Furtif
Maintenant que je suis tombée dans le péché en même temps que je tombais amoureuse, mes gribouillis quotidiens me servent à tenir à distance mon angoisse de la perte. Avec lui, je vis au bord de l’abîme. La terreur que cette expérience puisse prendre fin rivalise avec celle, bien pire, qu’elle pourrait être perdue à jamais.
Comme lui et moi n’avons d’autre lien fusionnel que sexuel, je suis constamment confrontée à son absence. Il n’abuse jamais de mon hospitalité et cultive ainsi une atmosphère de rareté, composante érotique aux conséquences graves et paradoxales. D’une part, en nous donnant le frisson à chacune de nos rencontres, cet élément d’instabilité est manifestement un facteur essentiel, peut-être le plus central. La passion enfuie, dont les couples monogames sont inconsolables, est toujours là pour nous. Mais cette imprévisibilité me laisse aussi beaucoup de temps et de liberté de manœuvre pour que les tourments de l’amour fleurissent. Donc je doute, je me pose des questions, je m’inquiète et me couvre d’indignités, pour lesquelles il n’existe ni preuve ni réfutation. La voix insistante des convenances tend toujours à diminuer mon expérience transcendante et à la tourner en ridicule. Pourtant, je n’ai jamais cherché à contrôler mon amant afin de dissiper cette angoisse. J’ai toujours su qu’il n’était pas un prolongement de moi, mais un être humain distinct.

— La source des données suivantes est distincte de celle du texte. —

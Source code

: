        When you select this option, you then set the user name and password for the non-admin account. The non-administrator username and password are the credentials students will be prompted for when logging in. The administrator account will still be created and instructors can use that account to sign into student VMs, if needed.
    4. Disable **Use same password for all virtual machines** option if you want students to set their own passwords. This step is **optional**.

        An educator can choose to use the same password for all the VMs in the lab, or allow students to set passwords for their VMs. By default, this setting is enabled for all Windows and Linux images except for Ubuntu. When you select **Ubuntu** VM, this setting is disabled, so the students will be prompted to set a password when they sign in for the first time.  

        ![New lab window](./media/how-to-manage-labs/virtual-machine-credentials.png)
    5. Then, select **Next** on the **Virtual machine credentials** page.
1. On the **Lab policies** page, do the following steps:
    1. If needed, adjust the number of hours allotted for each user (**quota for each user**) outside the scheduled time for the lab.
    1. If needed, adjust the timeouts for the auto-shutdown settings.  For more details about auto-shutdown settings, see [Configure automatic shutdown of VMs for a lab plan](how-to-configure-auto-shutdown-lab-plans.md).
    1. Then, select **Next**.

D’ailleurs, j’ai bien conscience aujourd’hui que si un homme me manifeste trop de signes d’attachement, moi je me détache, et le sexe se charge alors d’obligations. Le désir est sensuel, une manifestation du libre choix ; l’attachement, au contraire, est l’ennemi du libre choix. Par la rareté de sa présence, A-Man est devenu le premier homme à me tenir suspendue en ce point délicieux où je jouis et je souffre tour à tour. Toujours désirante, sans être jamais rassasiée.
Il est plus facile de désirer quelque chose que de le posséder. Souvent, quand on obtient enfin la chose qu’on voulait depuis longtemps, on est déjà absorbé par ses nombreux substituts. Avec lui, en quelque sorte, le désir et la possession se combinent simultanément. Il est mon fantasme on ne peut plus réel et pourtant éternellement impossible : un homme que je peux respecter.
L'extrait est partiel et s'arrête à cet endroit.